On her way home from the bus stop on a spring night in the Bronx last year, Linda Dominguez cut across a park because it was the most direct route to her apartment. Even though others leaving the bus were also crossing the park, three officers from the New York City Police Department singled out and arrested Linda, a Latina transgender woman, and took her to the precinct.
Linda, who doesn’t speak English, had no idea why the police had stopped her or what they were arresting her for. While it is technically “criminal trespass” to cross through a park after closing hours, the NYPD’s enforcement of that crime and other low-level offenses is overwhelmingly and disproportionately targeted at Black and Latinx people like Linda.
In the precinct, an officer spoke to her in Spanish, and she explained that she was a transgender woman and had legally changed her name. She then gave the officer both her previous first name and her current first name, along with accurate information about her last name, date of birth, and home address.
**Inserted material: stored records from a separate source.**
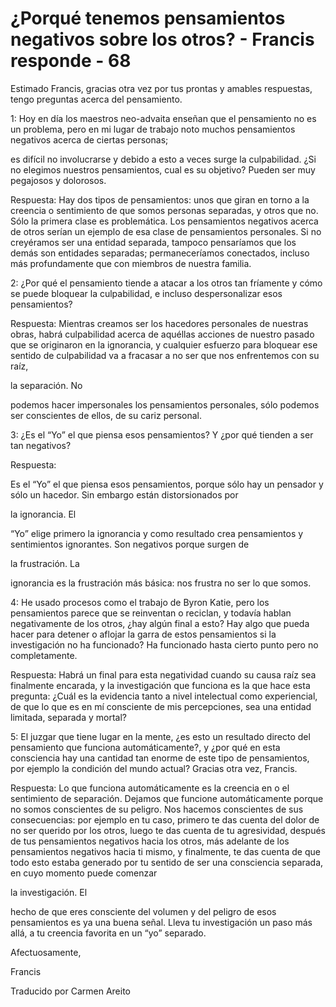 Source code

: # ¿Porqué tenemos pensamientos negativos sobre los otros? - Francis responde - 68

Estimado Francis, gracias otra vez por tus prontas y amables respuestas, tengo preguntas acerca del pensamiento.

1: Hoy en día los maestros neo-advaita enseñan que el pensamiento no es un problema, pero en mi lugar de trabajo noto muchos pensamientos negativos acerca de ciertas personas;

es difícil no involucrarse y debido a esto a veces surge la culpabilidad. ¿Si no elegimos nuestros pensamientos, cual es su objetivo? Pueden ser muy pegajosos y dolorosos.

Respuesta: Hay dos tipos de pensamientos: unos que giran en torno a la creencia o sentimiento de que somos personas separadas, y otros que no. Sólo la primera clase es problemática. Los pensamientos negativos acerca de otros serían un ejemplo de esa clase de pensamientos personales. Si no creyéramos ser una entidad separada, tampoco pensaríamos que los demás son entidades separadas; permaneceríamos conectados, incluso más profundamente que con miembros de nuestra familia.

2: ¿Por qué el pensamiento tiende a atacar a los otros tan fríamente y cómo se puede bloquear la culpabilidad, e incluso despersonalizar esos pensamientos?

Respuesta: Mientras creamos ser los hacedores personales de nuestras obras, habrá culpabilidad acerca de aquéllas acciones de nuestro pasado que se originaron en la ignorancia, y cualquier esfuerzo para bloquear ese sentido de culpabilidad va a fracasar a no ser que nos enfrentemos con su raíz,

la separación. No

podemos hacer impersonales los pensamientos personales, sólo podemos ser conscientes de ellos, de su cariz personal.

3: ¿Es el “Yo” el que piensa esos pensamientos? Y ¿por qué tienden a ser tan negativos?

Respuesta:

Es el “Yo” el que piensa esos pensamientos, porque sólo hay un pensador y sólo un hacedor. Sin embargo están distorsionados por

la ignorancia. El

“Yo” elige primero la ignorancia y como resultado crea pensamientos y sentimientos ignorantes. Son negativos porque surgen de

la frustración. La

ignorancia es la frustración más básica: nos frustra no ser lo que somos.

4: He usado procesos como el trabajo de Byron Katie, pero los pensamientos parece que se reinventan o reciclan, y todavía hablan negativamente de los otros, ¿hay algún final a esto? Hay algo que pueda hacer para detener o aflojar la garra de estos pensamientos si la investigación no ha funcionado? Ha funcionado hasta cierto punto pero no completamente.

Respuesta: Habrá un final para esta negatividad cuando su causa raíz sea finalmente encarada, y la investigación que funciona es la que hace esta pregunta: ¿Cuál es la evidencia tanto a nivel intelectual como experiencial, de que lo que es en mí consciente de mis percepciones, sea una entidad limitada, separada y mortal?

5: El juzgar que tiene lugar en la mente, ¿es esto un resultado directo del pensamiento que funciona automáticamente?, y ¿por qué en esta consciencia hay una cantidad tan enorme de este tipo de pensamientos, por ejemplo la condición del mundo actual? Gracias otra vez, Francis.

Respuesta: Lo que funciona automáticamente es la creencia en o el sentimiento de separación. Dejamos que funcione automáticamente porque no somos conscientes de su peligro. Nos hacemos conscientes de sus consecuencias: por ejemplo en tu caso, primero te das cuenta del dolor de no ser querido por los otros, luego te das cuenta de tu agresividad, después de tus pensamientos negativos hacia los otros, más adelante de los pensamientos negativos hacia ti mismo, y finalmente, te das cuenta de que todo esto estaba generado por tu sentido de ser una consciencia separada, en cuyo momento puede comenzar

la investigación. El

hecho de que eres consciente del volumen y del peligro de esos pensamientos es ya una buena señal. Lleva tu investigación un paso más allá, a tu creencia favorita en un “yo” separado.

Afectuosamente,

Francis

Traducido por Carmen Areito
Things got worse from there. The officer who had arrested Linda placed her in a part of a cell that was separated from other people. She cuffed Linda to a bar in the cell using pink handcuffs. Around her, Linda saw other people being placed in cells. None of them, however, were cuffed inside the cells, and none of them were in pink handcuffs. While other people who were arrested were referred to by their last names, the officers repeatedly and mockingly called Linda by her old first name. Officers repeatedly gestured at Linda while joking, laughing, and shooting disgusted looks at her.
Even when Linda was brought to court the next morning, she still didn’t understand why she was there. It was only later that she learned she was charged with criminal trespass for being in the park at night as well as with “false personation” — a crime requiring a person to have knowingly misrepresented their actual name with intent to prevent the police from discovering their identity — for giving her previous and current names to the police.
The charges against Linda were eventually dismissed in August, but what happened to Linda has left her traumatized with a lingering fear of the police. On Tuesday, we filed a lawsuit on behalf of Linda for malicious prosecution for targeting her with a bogus criminal charge because she is transgender. The abuse and harassment the police subjected Linda to also violated a host of state and local civil rights laws and demonstrated that the city has failed to take reasonable measures to train and supervise its officers when interacting with transgender people.
What Linda has gone through is all too common for Latina trans women around the country. It was this sort of profiling and violence against LGBTQ people that sparked the Stonewall Rebellion and that has sustained advocacy in the decades since then. More recently, Make the Road New York, a community organization that Linda is a member of, released a report documenting police misconduct against LGBTQ people in Queens. The report highlighted, among other things, how transgender people are often profiled as sex workers and targeted with bogus arrests.
The NYPD has known about incidents like these for a long time. In 2012, it issued a series of patrol guide provisions establishing basic protections for transgender people who come into contact with the police, including a specific provision prohibiting officers from charging trans people with “false personation” based on naming confusion. The policy changes look good on paper but, as Linda’s case illustrates, they have not translated into necessary changes on the ground. In 2017, the NYC Department of Investigation found that the steps the NYPD has taken to prevent abuse of transgender people since the 2012 guidance was released were woefully inadequate. The report found that only six out of 77 departments had even received training on the new guidance.
Linda cares deeply about advocating for her community, and she decided to do what she could to keep what happened to her from happening to anyone else. With this lawsuit, we want to make sure that the NYPD does its job and turns good policies into good practices when it comes to the transgender New Yorkers it is sworn to protect.